— Exercise directions —
Every line of the entries below from the one containing "## 🚀 Getting Started" to the one containing "4. **Set up the database**", both ends included, must be written out exactly. No other line belongs in the answer.

Stored items from a collection:
----------------------------------------
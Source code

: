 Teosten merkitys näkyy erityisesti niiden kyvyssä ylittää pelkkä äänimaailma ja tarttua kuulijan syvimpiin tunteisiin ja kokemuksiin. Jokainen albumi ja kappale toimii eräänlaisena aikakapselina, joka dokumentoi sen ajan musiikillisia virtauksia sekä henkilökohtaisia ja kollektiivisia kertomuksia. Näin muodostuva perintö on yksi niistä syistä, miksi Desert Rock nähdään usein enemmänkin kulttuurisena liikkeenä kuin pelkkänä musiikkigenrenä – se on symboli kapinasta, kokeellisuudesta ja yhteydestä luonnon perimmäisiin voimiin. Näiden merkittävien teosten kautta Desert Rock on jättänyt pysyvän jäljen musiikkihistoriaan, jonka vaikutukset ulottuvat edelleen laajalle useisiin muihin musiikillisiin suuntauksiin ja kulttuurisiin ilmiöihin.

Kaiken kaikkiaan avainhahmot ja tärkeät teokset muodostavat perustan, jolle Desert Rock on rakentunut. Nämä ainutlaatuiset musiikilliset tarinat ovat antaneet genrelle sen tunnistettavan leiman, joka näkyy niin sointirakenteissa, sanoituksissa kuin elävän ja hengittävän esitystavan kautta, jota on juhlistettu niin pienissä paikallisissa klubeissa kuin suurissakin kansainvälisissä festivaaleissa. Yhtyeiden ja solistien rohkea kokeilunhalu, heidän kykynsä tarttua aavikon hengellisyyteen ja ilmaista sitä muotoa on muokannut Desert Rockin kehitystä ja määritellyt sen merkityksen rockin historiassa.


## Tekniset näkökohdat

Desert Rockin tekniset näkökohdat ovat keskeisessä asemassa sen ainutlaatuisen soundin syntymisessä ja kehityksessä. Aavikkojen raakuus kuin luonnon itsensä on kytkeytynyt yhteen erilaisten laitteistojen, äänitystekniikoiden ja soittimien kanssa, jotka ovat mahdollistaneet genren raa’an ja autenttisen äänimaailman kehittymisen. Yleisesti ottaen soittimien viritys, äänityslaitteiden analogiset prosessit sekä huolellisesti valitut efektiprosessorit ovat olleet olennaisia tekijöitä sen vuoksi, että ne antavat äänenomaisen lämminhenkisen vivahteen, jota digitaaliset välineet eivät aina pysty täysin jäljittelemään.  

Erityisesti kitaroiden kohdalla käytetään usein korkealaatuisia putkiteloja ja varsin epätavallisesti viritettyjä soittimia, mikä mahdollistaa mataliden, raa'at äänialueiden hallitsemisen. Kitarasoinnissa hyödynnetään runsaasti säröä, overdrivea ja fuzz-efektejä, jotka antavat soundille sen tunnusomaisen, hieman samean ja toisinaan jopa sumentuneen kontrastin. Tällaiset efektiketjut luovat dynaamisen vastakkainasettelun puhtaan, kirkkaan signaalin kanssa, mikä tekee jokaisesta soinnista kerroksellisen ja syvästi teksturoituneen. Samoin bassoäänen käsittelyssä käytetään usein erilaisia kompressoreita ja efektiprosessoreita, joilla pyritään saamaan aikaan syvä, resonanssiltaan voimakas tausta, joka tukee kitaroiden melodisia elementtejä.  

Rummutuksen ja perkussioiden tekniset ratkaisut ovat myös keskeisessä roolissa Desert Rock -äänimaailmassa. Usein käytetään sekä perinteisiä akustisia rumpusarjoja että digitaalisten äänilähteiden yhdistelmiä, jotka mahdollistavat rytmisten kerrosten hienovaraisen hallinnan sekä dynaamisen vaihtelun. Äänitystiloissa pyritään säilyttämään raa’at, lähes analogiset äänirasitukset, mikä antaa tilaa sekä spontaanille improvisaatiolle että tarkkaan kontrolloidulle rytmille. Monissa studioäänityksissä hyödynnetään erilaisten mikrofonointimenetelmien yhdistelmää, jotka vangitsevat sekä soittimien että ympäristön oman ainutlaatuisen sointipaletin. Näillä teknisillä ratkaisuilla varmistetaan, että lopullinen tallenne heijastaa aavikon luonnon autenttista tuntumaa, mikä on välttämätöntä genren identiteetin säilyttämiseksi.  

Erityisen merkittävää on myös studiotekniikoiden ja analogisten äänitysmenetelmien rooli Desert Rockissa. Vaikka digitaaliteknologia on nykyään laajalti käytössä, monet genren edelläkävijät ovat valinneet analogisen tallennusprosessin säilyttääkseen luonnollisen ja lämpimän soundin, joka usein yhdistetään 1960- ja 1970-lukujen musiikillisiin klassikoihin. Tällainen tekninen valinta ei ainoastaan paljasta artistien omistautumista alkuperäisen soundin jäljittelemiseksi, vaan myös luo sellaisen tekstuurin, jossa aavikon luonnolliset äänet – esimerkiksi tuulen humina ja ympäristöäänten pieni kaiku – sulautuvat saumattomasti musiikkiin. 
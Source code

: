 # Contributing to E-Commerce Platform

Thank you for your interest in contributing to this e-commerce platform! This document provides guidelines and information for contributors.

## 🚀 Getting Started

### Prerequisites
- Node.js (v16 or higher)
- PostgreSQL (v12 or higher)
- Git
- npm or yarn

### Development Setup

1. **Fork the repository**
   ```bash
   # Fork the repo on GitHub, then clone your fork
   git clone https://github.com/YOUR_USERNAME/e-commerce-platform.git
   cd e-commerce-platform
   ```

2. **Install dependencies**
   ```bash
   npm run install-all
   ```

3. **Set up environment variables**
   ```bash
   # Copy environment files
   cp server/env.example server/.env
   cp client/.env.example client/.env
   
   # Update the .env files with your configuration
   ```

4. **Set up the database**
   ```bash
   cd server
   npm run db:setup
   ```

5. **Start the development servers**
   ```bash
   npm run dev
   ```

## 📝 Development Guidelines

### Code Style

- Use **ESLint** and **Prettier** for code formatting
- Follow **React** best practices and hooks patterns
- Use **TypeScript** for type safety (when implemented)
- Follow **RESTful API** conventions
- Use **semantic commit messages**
----------------------------------------
— Finished task —
## 🚀 Getting Started

### Prerequisites
- Node.js (v16 or higher)
- PostgreSQL (v12 or higher)
- Git
- npm or yarn

### Development Setup

1. **Fork the repository**
   ```bash
   # Fork the repo on GitHub, then clone your fork
   git clone https://github.com/YOUR_USERNAME/e-commerce-platform.git
   cd e-commerce-platform
   ```

2. **Install dependencies**
   ```bash
   npm run install-all
   ```

3. **Set up environment variables**
   ```bash
   # Copy environment files
   cp server/env.example server/.env
   cp client/.env.example client/.env
   
   # Update the .env files with your configuration
   ```

4. **Set up the database**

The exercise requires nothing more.